* EXERCISE OBJECTIVE
Your task is to find every line in the records that holds the string "value" and copy it.

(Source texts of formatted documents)
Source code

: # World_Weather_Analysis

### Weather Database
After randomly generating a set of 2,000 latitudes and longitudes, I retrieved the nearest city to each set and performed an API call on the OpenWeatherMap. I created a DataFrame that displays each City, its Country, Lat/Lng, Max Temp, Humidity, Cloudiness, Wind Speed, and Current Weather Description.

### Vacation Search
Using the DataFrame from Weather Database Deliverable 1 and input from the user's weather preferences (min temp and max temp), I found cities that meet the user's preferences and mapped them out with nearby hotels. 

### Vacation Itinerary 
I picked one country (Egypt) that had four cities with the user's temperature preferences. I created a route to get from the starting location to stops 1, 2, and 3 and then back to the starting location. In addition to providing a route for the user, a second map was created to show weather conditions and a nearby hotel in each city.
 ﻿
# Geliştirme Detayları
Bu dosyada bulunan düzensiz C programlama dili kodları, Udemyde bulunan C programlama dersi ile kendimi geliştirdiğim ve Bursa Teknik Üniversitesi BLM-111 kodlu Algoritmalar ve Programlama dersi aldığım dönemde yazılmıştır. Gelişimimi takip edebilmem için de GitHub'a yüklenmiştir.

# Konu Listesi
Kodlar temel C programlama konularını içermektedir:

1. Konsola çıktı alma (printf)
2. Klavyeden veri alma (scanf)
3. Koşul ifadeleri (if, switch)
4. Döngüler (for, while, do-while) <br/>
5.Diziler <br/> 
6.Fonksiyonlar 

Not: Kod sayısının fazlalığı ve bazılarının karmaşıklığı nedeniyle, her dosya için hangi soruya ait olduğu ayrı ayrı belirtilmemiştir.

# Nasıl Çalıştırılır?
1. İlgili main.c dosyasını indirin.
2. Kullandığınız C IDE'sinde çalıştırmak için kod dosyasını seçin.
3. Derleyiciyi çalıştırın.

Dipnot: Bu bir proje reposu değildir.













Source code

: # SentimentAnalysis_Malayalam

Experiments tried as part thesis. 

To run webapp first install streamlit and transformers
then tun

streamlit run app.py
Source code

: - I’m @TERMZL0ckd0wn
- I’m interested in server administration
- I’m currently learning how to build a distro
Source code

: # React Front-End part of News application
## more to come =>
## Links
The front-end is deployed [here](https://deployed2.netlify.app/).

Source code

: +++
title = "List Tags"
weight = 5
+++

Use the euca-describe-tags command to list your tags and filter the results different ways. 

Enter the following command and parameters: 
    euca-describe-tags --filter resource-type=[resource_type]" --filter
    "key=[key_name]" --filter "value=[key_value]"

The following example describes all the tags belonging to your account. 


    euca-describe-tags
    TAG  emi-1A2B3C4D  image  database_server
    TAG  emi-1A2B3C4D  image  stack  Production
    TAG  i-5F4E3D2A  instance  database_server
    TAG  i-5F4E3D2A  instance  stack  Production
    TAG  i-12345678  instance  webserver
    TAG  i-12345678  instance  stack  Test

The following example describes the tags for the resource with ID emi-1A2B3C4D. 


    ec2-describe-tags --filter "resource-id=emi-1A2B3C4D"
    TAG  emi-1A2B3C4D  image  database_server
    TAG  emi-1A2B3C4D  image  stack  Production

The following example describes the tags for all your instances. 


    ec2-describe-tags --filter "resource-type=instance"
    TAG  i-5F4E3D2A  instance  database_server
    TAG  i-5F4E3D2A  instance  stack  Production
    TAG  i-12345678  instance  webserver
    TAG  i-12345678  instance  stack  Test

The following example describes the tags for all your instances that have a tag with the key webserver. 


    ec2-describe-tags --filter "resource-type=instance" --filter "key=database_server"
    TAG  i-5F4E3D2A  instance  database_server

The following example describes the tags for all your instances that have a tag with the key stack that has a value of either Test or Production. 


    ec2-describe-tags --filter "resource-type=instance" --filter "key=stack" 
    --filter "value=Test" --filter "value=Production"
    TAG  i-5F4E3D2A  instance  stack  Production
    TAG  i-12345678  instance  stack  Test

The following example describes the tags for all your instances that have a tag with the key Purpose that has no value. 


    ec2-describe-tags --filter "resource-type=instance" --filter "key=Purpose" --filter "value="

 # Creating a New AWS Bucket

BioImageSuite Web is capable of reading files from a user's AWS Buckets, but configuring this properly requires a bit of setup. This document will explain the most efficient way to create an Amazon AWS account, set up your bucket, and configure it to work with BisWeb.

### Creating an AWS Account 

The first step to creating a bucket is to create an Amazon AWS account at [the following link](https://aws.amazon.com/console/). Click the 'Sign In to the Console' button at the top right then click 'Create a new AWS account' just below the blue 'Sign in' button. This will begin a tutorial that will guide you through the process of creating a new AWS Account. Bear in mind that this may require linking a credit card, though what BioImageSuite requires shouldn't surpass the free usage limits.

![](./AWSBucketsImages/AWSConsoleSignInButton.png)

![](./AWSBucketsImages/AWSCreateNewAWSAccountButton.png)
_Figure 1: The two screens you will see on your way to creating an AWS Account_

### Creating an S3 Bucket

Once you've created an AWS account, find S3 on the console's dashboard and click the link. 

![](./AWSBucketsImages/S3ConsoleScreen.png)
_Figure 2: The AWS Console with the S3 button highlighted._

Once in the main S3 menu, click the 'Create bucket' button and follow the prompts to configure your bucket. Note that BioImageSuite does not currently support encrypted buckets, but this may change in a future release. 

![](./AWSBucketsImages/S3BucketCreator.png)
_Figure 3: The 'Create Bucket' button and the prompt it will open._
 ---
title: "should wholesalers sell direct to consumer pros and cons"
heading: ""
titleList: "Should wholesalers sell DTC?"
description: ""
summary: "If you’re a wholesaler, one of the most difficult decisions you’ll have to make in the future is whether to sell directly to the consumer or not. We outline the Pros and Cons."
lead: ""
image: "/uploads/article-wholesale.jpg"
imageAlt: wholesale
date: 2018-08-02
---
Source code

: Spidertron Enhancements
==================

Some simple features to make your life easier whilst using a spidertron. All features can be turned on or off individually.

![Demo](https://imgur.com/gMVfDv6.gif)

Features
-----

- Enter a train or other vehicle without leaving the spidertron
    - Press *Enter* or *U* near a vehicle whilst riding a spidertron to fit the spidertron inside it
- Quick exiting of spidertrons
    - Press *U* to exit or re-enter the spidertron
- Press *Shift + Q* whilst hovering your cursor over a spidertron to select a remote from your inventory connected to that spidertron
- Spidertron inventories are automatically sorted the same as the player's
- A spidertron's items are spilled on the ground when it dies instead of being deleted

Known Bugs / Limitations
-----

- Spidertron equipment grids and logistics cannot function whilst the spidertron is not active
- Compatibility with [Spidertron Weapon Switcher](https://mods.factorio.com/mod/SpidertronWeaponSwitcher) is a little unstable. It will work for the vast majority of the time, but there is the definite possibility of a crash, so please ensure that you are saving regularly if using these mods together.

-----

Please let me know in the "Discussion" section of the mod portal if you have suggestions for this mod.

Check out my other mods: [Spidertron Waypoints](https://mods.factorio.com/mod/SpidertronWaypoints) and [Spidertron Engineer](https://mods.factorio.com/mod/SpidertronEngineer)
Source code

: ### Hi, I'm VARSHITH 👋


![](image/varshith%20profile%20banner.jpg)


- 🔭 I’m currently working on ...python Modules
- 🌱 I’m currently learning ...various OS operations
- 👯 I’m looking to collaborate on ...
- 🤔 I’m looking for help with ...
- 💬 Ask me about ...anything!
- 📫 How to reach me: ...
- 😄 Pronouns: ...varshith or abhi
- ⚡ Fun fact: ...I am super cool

* REPLY TO THE TASK
    "key=[key_name]" --filter "value=[key_value]"
The following example describes the tags for all your instances that have a tag with the key stack that has a value of either Test or Production. 
    --filter "value=Test" --filter "value=Production"
The following example describes the tags for all your instances that have a tag with the key Purpose that has no value. 
    ec2-describe-tags --filter "resource-type=instance" --filter "key=Purpose" --filter "value="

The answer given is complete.